Given records>
──────────────────────────────

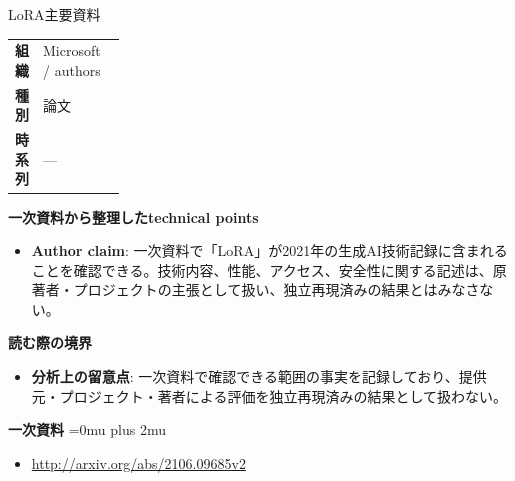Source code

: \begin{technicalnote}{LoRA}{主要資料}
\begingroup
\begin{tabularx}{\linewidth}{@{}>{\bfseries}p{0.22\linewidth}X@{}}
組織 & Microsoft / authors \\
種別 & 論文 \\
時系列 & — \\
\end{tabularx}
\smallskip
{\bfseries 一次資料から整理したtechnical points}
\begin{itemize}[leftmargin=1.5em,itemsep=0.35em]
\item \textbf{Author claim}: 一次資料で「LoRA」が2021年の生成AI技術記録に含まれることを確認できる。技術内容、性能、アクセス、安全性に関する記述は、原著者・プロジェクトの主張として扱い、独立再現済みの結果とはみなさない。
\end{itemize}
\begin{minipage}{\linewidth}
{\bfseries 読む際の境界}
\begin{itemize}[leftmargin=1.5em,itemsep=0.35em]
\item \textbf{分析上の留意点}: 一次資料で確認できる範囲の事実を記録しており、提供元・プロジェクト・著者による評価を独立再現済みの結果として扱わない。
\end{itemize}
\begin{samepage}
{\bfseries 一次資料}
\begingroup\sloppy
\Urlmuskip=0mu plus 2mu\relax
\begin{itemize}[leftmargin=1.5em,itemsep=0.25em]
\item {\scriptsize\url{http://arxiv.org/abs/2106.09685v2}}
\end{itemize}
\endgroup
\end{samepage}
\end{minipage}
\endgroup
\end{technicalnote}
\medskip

──────────────────────────────

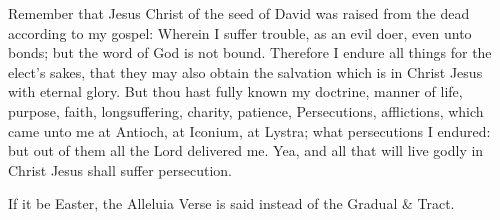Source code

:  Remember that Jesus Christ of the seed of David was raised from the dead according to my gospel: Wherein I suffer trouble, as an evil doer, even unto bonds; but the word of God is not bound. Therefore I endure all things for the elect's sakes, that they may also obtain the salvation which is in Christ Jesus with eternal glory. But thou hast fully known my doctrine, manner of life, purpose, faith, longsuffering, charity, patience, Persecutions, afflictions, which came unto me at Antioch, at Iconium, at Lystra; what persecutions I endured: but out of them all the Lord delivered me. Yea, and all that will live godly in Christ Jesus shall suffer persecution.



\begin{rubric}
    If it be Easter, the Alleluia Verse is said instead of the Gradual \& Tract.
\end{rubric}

──────────────────────────────

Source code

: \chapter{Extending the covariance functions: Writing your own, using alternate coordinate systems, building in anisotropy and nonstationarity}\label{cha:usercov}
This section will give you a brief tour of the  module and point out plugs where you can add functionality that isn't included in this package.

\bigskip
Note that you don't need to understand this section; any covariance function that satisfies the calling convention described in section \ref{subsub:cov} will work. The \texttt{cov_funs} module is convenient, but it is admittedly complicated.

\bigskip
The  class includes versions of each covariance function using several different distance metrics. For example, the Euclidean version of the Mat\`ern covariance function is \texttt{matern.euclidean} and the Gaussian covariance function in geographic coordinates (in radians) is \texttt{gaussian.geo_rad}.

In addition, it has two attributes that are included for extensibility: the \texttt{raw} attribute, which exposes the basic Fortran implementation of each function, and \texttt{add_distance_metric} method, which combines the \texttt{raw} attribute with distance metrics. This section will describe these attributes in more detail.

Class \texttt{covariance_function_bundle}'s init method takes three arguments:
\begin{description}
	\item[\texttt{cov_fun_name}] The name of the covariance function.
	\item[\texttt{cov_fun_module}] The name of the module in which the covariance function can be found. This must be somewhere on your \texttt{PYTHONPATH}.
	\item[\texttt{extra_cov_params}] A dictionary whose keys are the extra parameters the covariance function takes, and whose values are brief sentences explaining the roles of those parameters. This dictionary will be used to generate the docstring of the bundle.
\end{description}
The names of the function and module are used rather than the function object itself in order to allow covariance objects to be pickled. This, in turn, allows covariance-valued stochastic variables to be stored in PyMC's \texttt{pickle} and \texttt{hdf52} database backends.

──────────────────────────────

Task item>
Each line in the data that holds the string "takes" needs to be copied.

Exercise solution>
Class \texttt{covariance_function_bundle}'s init method takes three arguments:
	\item[\texttt{extra_cov_params}] A dictionary whose keys are the extra parameters the covariance function takes, and whose values are brief sentences explaining the roles of those parameters. This dictionary will be used to generate the docstring of the bundle.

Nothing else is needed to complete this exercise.